━━━━━ Data ━━━━━

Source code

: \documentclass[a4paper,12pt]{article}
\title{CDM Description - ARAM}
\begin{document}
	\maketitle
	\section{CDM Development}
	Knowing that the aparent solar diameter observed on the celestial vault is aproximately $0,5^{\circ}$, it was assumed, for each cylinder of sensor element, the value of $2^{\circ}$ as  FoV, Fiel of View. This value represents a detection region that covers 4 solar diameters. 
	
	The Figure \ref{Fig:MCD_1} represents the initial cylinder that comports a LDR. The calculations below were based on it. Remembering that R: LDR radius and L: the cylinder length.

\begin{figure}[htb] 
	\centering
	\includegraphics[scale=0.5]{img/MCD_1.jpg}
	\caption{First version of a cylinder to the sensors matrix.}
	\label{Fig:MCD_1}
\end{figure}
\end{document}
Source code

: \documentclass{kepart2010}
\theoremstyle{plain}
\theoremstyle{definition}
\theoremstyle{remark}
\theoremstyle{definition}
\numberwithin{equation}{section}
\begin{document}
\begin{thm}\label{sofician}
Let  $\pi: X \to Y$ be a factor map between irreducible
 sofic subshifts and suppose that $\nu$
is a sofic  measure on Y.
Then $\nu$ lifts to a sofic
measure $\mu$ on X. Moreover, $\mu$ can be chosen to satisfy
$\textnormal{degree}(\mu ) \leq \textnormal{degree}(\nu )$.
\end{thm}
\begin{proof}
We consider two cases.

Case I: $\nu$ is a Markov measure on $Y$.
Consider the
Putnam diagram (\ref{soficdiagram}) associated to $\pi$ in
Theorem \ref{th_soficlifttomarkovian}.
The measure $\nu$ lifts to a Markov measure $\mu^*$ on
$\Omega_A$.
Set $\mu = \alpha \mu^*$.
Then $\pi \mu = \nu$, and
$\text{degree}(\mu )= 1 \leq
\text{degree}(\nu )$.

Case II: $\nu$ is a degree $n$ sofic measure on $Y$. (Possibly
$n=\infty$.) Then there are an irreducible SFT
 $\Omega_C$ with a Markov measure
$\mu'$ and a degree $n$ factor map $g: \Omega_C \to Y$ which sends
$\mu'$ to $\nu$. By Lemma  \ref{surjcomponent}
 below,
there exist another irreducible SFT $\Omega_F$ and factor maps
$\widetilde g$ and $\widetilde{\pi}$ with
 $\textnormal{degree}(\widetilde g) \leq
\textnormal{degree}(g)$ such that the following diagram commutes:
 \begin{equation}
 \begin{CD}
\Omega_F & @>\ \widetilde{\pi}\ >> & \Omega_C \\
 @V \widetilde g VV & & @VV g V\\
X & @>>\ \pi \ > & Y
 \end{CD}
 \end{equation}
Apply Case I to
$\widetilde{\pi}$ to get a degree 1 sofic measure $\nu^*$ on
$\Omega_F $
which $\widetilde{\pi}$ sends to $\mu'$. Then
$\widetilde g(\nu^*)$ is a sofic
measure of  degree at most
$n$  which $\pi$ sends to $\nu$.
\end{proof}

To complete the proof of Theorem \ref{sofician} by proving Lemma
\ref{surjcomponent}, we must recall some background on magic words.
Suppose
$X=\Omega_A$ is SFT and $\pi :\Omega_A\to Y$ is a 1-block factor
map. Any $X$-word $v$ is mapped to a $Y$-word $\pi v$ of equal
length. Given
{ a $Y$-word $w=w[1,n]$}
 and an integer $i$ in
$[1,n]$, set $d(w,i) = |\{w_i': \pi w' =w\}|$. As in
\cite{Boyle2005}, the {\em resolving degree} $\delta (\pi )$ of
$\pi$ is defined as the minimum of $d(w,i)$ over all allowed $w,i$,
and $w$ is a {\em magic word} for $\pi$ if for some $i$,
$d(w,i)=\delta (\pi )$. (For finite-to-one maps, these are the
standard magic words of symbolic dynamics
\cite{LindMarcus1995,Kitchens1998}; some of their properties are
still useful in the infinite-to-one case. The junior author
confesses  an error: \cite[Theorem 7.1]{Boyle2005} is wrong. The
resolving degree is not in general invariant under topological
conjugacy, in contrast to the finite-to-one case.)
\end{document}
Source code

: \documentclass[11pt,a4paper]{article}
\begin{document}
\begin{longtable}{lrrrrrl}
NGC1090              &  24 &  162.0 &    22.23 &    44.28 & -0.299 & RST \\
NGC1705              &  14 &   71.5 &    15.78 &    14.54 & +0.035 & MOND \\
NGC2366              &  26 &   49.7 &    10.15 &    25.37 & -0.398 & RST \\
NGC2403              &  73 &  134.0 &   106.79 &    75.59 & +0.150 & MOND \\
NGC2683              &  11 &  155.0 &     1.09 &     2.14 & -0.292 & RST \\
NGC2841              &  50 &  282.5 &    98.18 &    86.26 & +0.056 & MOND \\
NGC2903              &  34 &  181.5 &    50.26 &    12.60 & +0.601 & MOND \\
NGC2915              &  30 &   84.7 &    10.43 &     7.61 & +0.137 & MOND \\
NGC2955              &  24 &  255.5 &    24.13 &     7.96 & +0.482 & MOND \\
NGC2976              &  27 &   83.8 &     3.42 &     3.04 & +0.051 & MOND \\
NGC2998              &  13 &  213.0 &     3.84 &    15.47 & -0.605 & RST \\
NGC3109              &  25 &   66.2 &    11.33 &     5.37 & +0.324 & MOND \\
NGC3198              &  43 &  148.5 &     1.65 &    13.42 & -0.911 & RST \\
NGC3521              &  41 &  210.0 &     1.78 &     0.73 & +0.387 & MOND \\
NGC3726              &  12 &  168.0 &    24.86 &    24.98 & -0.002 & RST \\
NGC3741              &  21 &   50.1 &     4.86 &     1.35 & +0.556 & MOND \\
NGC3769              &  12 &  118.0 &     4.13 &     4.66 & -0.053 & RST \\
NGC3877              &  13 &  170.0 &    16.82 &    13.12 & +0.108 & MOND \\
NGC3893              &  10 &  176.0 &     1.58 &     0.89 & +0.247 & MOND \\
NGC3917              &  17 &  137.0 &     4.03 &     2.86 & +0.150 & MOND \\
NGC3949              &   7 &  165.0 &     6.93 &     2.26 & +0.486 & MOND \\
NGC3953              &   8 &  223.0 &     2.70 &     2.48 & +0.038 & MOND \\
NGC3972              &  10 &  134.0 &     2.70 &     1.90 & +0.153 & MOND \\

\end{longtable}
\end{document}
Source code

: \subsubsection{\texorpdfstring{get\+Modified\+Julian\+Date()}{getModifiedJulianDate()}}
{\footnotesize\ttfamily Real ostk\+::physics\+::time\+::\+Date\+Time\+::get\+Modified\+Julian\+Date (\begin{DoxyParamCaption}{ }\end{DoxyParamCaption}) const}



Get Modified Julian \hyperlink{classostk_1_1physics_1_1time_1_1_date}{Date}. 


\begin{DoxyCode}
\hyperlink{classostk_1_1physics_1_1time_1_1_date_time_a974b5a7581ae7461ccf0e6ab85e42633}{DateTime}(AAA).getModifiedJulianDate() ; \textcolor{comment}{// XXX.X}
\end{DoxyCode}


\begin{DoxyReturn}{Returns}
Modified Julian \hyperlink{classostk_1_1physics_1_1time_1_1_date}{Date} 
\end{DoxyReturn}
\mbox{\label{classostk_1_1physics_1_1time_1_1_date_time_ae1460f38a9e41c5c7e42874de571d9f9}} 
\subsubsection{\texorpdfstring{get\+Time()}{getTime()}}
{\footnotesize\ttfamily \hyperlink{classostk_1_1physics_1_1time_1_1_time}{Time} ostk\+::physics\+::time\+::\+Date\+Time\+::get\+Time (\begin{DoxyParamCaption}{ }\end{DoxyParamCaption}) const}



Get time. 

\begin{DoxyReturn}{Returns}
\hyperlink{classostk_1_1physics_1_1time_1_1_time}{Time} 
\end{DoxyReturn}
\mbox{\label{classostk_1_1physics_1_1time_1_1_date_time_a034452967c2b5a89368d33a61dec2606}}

━━━━━

**Action item**
Report the number of lines, in the entries above, that contain the word "words", without any other text.

**Written answer**
2